Saved data entries
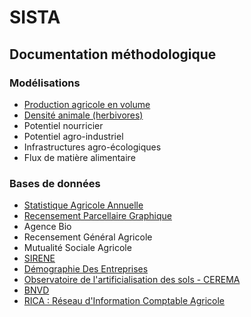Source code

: # SISTA

## Documentation méthodologique
### Modélisations
- [Production agricole en volume](Méthodologie/Production%20agricole%20en%20volume.md)
- [Densité animale (herbivores)](Méthodologie/Densité%20animale.md)
- Potentiel nourricier
- Potentiel agro-industriel
- Infrastructures agro-écologiques
- Flux de matière alimentaire
### Bases de données
- [Statistique Agricole Annuelle](Bases%20de%20données/Statistique%20Agricole%20Annuelle.md)
- [Recensement Parcellaire Graphique](Bases%20de%20données/Recensement%20Parcellaire%20Graphique.md)
- Agence Bio
- Recensement Général Agricole
- Mutualité Sociale Agricole
- [SIRENE](https://outil-sources-interne.basic.coop/#/publication/2/sirene-sirene)
- [Démographie Des Entreprises](https://outil-sources-interne.basic.coop/#/publication/7/insee-demographie-des-entreprises-dde)
- [Observatoire de l'artificialisation des sols - CEREMA](https://outil-sources-interne.basic.coop/#/publication/39/cerema-portail-de-lartificialisation-des-sols)
- [BNVD](https://outil-sources-interne.basic.coop/#/publication/20/bnvd-achat-de-pesticides-par-code-postal)
- [RICA : Réseau d'Information Comptable Agricole](https://outil-sources-interne.basic.coop/#/publication/14/agreste-rica)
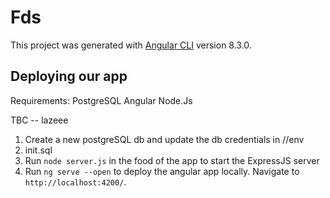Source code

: # Fds

This project was generated with [Angular CLI](https://github.com/angular/angular-cli) version 8.3.0.

## Deploying our app

Requirements:
PostgreSQL
Angular
Node.Js


TBC -- lazeee

1. Create a new postgreSQL db and update the db credentials in //env
2. init.sql
3. Run `node server.js` in the food of the app to start the ExpressJS server
4. Run `ng serve --open` to deploy the angular app locally. Navigate to `http://localhost:4200/`. 



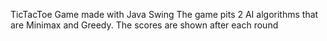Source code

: TicTacToe Game made with Java Swing
The game pits 2 AI algorithms that are Minimax and Greedy.
The scores are shown after each round
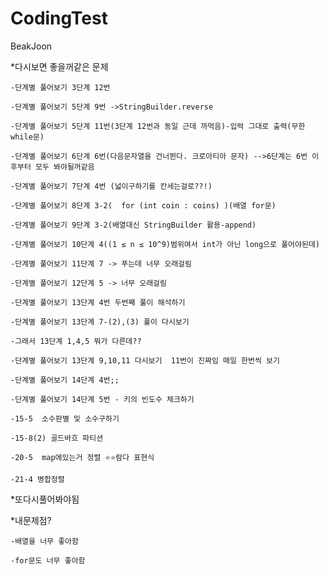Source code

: # CodingTest
BeakJoon

*다시보면 좋을꺼같은 문제

    -단계별 풀어보기 3단계 12번
  
    -단계별 풀어보기 5단계 9번 ->StringBuilder.reverse
  
    -단계별 풀어보기 5단계 11번(3단계 12번과 동일 근데 까먹음)-입력 그대로 출력(무한 while문)
  
    -단계별 풀어보기 6단계 6번(다음문자열을 건너뛴다. 크로아티아 문자) -->6단계는 6번 이후부터 모두 봐야될꺼같음 
  
    -단계별 풀어보기 7단계 4번 (넓이구하기를 칸세는걸로??!)

    -단계별 풀어보기 8단계 3-2(	for (int coin : coins) )(배열 for문)

    -단계별 풀어보기 9단계 3-2(배열대신 StringBuilder 활용-append)

    -단계별 풀어보기 10단계 4((1 ≤ n ≤ 10^9)범위여서 int가 아닌 long으로 풀어야된데)

    -단계별 풀어보기 11단계 7 -> 푸는데 너무 오래걸림

    -단계별 풀어보기 12단계 5 -> 너무 오래걸림

    -단계별 풀어보기 13단계 4번 두번째 풀이 해석하기

    -단계별 풀어보기 13단계 7-(2),(3) 풀이 다시보기

    -그래서 13단계 1,4,5 뭐가 다른데??

    -단계별 풀어보기 13단계 9,10,11 다시보기  11번이 진짜임 매일 한번씩 보기

    -단계별 풀어보기 14단계 4번;;

    -단계별 풀어보기 14단계 5번 - 키의 빈도수 체크하기

    -15-5  소수판별 및 소수구하기

    -15-8(2) 골드바흐 파티션

    -20-5  map에있는거 정렬 ⭐️⭐️람다 표현식

    -21-4 병합정렬

*또다시풀어봐야됨

*내문제점?
  
    -배열을 너무 좋아함

    -for문도 너무 좋아함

WORK INSTRUCTION
Please transcribe every entry exactly as written, leaving the pictures out.

TASK ANSWER
Source code

: # SISTA

## Documentation méthodologique
### Modélisations
- [Production agricole en volume](Méthodologie/Production%20agricole%20en%20volume.md)
- [Densité animale (herbivores)](Méthodologie/Densité%20animale.md)
- Potentiel nourricier
- Potentiel agro-industriel
- Infrastructures agro-écologiques
- Flux de matière alimentaire
### Bases de données
- [Statistique Agricole Annuelle](Bases%20de%20données/Statistique%20Agricole%20Annuelle.md)
- [Recensement Parcellaire Graphique](Bases%20de%20données/Recensement%20Parcellaire%20Graphique.md)
- Agence Bio
- Recensement Général Agricole
- Mutualité Sociale Agricole
- [SIRENE](https://outil-sources-interne.basic.coop/#/publication/2/sirene-sirene)
- [Démographie Des Entreprises](https://outil-sources-interne.basic.coop/#/publication/7/insee-demographie-des-entreprises-dde)
- [Observatoire de l'artificialisation des sols - CEREMA](https://outil-sources-interne.basic.coop/#/publication/39/cerema-portail-de-lartificialisation-des-sols)
- [BNVD](https://outil-sources-interne.basic.coop/#/publication/20/bnvd-achat-de-pesticides-par-code-postal)
- [RICA : Réseau d'Information Comptable Agricole](https://outil-sources-interne.basic.coop/#/publication/14/agreste-rica)
Source code

: # Fds

This project was generated with [Angular CLI](https://github.com/angular/angular-cli) version 8.3.0.

## Deploying our app

Requirements:
PostgreSQL
Angular
Node.Js


TBC -- lazeee

1. Create a new postgreSQL db and update the db credentials in //env
2. init.sql
3. Run `node server.js` in the food of the app to start the ExpressJS server
4. Run `ng serve --open` to deploy the angular app locally. Navigate to `http://localhost:4200/`. 



Source code

: TicTacToe Game made with Java Swing
The game pits 2 AI algorithms that are Minimax and Greedy.
The scores are shown after each round
Source code

: # CodingTest
BeakJoon

*다시보면 좋을꺼같은 문제

    -단계별 풀어보기 3단계 12번
  
    -단계별 풀어보기 5단계 9번 ->StringBuilder.reverse
  
    -단계별 풀어보기 5단계 11번(3단계 12번과 동일 근데 까먹음)-입력 그대로 출력(무한 while문)
  
    -단계별 풀어보기 6단계 6번(다음문자열을 건너뛴다. 크로아티아 문자) -->6단계는 6번 이후부터 모두 봐야될꺼같음 
  
    -단계별 풀어보기 7단계 4번 (넓이구하기를 칸세는걸로??!)

    -단계별 풀어보기 8단계 3-2(	for (int coin : coins) )(배열 for문)

    -단계별 풀어보기 9단계 3-2(배열대신 StringBuilder 활용-append)

    -단계별 풀어보기 10단계 4((1 ≤ n ≤ 10^9)범위여서 int가 아닌 long으로 풀어야된데)

    -단계별 풀어보기 11단계 7 -> 푸는데 너무 오래걸림

    -단계별 풀어보기 12단계 5 -> 너무 오래걸림

    -단계별 풀어보기 13단계 4번 두번째 풀이 해석하기

    -단계별 풀어보기 13단계 7-(2),(3) 풀이 다시보기

    -그래서 13단계 1,4,5 뭐가 다른데??

    -단계별 풀어보기 13단계 9,10,11 다시보기  11번이 진짜임 매일 한번씩 보기

    -단계별 풀어보기 14단계 4번;;

    -단계별 풀어보기 14단계 5번 - 키의 빈도수 체크하기

    -15-5  소수판별 및 소수구하기

    -15-8(2) 골드바흐 파티션

    -20-5  map에있는거 정렬 ⭐️⭐️람다 표현식

    -21-4 병합정렬

*또다시풀어봐야됨

*내문제점?
  
    -배열을 너무 좋아함

    -for문도 너무 좋아함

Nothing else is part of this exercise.